Результаты опросов, которые мне удалось найти в сети (в «живых журналах», на сайте «nevmenandr» и др.), показались мне в большинстве своем вовсе не обнадеживающими. Современные студенты, которым предлагался опросник по результатам прочтения разных русских переводов «Поэтики», как правило, считали образцом современного Аристотеля перевод Аппельрота (добавлявшего в текст то, что он считал нужным, без скобок и оговорок), а в гаспаровском переводе видели Аристотеля архаичного. Самого переводчика при этом они трактовали как человека прошлой эпохи и жаловались, что скобки мешают им, отвлекая от содержания (мы знаем, что и среди профессиональных переводчиков отношение к скобкам в тексте весьма неоднозначно). М.Г. в их восприятии – тот, кто стремится «к более дословному», «более детальному» переводу, а в целом его текст – «более сложный для восприятия и немного занудный». Думается, что подход М.Г. к этому переводу – ни при его первой публикации, ни позже – не был достаточно эксплицирован ни самим переводчиком, ни его коллегами. Отчасти потому некоторые читатели (именно читатели, а не исследователи) и не замечали в нем ничего особенного, а если и замечали, то считали это ненужной архаизацией.

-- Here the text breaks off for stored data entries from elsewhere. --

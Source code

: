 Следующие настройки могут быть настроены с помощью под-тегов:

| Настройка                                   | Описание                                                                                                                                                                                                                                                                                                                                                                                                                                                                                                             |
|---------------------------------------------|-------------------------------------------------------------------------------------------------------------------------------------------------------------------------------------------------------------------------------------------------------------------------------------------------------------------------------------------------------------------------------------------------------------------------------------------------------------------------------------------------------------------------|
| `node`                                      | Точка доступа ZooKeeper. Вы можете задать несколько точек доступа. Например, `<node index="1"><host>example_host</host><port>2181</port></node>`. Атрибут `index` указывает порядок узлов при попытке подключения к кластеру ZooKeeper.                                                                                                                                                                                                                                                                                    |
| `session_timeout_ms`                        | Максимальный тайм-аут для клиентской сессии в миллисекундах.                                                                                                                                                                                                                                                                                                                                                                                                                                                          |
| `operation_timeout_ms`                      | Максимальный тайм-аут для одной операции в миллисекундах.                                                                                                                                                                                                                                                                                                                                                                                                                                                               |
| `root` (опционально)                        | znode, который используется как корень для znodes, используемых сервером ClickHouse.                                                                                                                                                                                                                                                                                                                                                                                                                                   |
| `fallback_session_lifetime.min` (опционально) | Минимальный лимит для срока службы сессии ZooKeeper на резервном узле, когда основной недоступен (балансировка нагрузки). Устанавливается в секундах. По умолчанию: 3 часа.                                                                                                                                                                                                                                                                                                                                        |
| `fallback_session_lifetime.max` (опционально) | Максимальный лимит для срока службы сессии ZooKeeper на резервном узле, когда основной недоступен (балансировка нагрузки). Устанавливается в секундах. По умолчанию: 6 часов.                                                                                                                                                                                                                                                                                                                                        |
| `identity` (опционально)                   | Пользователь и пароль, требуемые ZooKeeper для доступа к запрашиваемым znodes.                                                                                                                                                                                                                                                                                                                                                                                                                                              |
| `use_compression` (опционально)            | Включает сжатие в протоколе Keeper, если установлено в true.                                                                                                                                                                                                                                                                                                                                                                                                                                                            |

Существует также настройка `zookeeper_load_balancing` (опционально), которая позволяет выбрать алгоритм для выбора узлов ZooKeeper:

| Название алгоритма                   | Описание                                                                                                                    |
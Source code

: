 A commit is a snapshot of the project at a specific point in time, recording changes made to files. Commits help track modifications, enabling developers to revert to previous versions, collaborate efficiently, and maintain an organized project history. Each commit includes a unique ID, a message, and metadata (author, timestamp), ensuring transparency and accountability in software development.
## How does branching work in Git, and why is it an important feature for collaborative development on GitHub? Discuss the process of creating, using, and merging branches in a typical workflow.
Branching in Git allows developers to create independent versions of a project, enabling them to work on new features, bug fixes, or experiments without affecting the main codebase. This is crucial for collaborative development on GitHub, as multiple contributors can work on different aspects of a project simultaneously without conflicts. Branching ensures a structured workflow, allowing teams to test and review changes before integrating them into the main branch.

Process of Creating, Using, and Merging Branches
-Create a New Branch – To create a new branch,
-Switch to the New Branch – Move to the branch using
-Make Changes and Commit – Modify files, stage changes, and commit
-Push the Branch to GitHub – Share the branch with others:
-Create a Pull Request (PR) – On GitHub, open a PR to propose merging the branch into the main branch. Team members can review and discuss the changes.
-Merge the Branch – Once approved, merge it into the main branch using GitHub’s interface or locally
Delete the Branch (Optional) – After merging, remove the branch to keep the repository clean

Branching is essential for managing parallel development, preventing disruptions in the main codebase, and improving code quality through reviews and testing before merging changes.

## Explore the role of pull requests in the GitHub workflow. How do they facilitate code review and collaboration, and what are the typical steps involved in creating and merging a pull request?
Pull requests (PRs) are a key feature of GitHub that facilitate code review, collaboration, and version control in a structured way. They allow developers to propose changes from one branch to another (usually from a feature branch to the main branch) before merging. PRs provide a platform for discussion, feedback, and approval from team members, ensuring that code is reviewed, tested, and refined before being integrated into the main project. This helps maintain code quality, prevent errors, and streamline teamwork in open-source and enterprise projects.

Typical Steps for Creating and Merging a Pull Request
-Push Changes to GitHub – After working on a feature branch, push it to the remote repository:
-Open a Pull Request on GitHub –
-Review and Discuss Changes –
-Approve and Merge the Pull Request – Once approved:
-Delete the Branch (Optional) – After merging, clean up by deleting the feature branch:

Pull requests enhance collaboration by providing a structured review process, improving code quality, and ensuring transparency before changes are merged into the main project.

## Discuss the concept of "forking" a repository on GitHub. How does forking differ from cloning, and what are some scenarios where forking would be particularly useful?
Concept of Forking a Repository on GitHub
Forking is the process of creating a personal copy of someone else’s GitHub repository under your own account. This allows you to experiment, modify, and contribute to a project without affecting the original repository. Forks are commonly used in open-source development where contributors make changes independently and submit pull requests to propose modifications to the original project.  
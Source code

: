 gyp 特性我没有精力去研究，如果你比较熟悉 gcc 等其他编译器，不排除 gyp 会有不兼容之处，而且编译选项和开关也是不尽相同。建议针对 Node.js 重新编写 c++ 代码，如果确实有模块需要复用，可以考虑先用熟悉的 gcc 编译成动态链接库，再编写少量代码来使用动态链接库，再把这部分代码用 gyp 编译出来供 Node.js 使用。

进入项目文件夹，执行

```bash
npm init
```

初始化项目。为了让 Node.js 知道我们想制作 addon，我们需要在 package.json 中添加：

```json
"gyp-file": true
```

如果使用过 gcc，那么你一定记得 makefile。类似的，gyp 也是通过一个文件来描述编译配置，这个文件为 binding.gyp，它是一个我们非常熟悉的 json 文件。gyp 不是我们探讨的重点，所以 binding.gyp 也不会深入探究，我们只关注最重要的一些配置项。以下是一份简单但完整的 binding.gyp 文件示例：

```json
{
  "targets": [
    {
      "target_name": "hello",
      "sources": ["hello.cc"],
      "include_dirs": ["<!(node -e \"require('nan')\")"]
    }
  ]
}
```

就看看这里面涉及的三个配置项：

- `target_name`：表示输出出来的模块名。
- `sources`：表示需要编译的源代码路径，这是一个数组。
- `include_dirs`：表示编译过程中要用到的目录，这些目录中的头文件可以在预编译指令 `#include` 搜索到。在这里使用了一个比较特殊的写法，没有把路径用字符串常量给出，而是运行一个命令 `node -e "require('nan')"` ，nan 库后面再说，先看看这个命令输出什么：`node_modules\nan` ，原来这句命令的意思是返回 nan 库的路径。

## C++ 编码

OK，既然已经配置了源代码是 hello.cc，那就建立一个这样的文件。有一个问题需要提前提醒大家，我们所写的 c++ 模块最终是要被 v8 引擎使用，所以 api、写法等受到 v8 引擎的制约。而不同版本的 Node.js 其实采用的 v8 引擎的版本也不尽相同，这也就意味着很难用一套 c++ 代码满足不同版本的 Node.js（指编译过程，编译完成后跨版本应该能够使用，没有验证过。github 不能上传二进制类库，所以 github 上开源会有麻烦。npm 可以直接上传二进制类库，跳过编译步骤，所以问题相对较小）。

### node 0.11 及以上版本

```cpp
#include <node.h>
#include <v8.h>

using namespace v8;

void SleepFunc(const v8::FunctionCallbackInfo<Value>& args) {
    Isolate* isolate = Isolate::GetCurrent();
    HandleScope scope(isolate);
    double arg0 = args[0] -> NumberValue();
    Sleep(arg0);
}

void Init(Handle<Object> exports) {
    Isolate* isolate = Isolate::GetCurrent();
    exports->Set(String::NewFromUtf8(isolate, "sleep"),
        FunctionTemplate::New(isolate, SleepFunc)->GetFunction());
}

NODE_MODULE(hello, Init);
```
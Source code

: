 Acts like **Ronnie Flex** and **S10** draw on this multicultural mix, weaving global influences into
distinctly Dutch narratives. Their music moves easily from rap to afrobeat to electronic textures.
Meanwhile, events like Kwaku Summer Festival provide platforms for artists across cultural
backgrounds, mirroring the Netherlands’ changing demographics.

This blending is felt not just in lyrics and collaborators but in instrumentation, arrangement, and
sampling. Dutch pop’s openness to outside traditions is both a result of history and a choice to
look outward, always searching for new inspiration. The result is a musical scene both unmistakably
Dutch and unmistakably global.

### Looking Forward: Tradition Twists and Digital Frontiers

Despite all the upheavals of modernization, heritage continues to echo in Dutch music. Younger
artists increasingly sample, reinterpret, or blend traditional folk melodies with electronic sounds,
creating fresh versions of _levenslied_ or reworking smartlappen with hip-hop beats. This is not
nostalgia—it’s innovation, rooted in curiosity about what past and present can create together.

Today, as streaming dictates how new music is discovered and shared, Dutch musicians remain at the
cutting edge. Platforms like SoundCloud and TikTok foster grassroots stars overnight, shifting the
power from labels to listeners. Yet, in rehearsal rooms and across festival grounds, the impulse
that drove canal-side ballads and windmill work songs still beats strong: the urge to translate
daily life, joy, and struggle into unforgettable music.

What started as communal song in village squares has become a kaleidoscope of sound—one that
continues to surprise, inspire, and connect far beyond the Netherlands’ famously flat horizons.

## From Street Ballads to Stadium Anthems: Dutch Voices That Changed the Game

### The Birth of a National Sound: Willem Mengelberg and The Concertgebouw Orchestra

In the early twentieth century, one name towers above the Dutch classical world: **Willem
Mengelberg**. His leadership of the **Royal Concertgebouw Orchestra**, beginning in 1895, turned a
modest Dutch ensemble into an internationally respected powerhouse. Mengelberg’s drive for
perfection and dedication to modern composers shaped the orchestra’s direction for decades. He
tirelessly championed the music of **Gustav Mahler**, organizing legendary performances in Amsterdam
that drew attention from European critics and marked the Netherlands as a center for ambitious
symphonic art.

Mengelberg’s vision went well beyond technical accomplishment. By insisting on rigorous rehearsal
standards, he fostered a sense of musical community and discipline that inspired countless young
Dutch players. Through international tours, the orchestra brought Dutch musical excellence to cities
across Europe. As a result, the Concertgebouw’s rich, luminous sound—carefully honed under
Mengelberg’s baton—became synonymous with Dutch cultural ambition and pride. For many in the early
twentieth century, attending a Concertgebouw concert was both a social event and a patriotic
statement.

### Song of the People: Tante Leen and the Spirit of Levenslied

Что именно М.Г. считал необходимым, мы уже видели: достижение точности, доходящей до буквальности, передачу специфики стиля «Поэтики» как конспекта «для себя», своего рода сокращенной записи. Мне доводилось потом читать у Лосева о том, что такая конспективность, сжатость вообще была присуща стилю Аристотеля. В ответ на мой вопрос, насколько верно такое суждение, Н.В. Брагинская уточнила: вообще – это именно так, но в «Поэтике» – особенно. Значит, в данном случае М.Г. берется воспроизвести и показать читателю не только содержание, но и важнейшую стилевую особенность подлинника. Это – деяние, замысленное и осуществленное как превозможение заданной меры переводимого, разумеется, заслуживает особого изучения. Суть прорыва к невозможному, который, видимо, навсегда останется экспериментальным и никогда не войдет в общую практику, заключается в данном случае в том, что взаимно противоположные переводческие ориентации – на широкого читателя, и на узкого – вмещаются, не сливаясь и не перемешиваясь, в одну дискурсивную строку. Сам М.Г. при этом говорил не о двойном переводе, а о переводе, допускающем «двойное чтение», и это, наверное, более точно. Что же касается исторической рецепции этого перевода (я пыталась выяснить, были ли в момент его появления какие-либо отклики, дискуссии, рецензии), то ничего об этом мне узнать не удалось, но хочется все же надеяться, что какие-то следы этого события в культуре остались, и прилежный аспирант сможет их разыскать.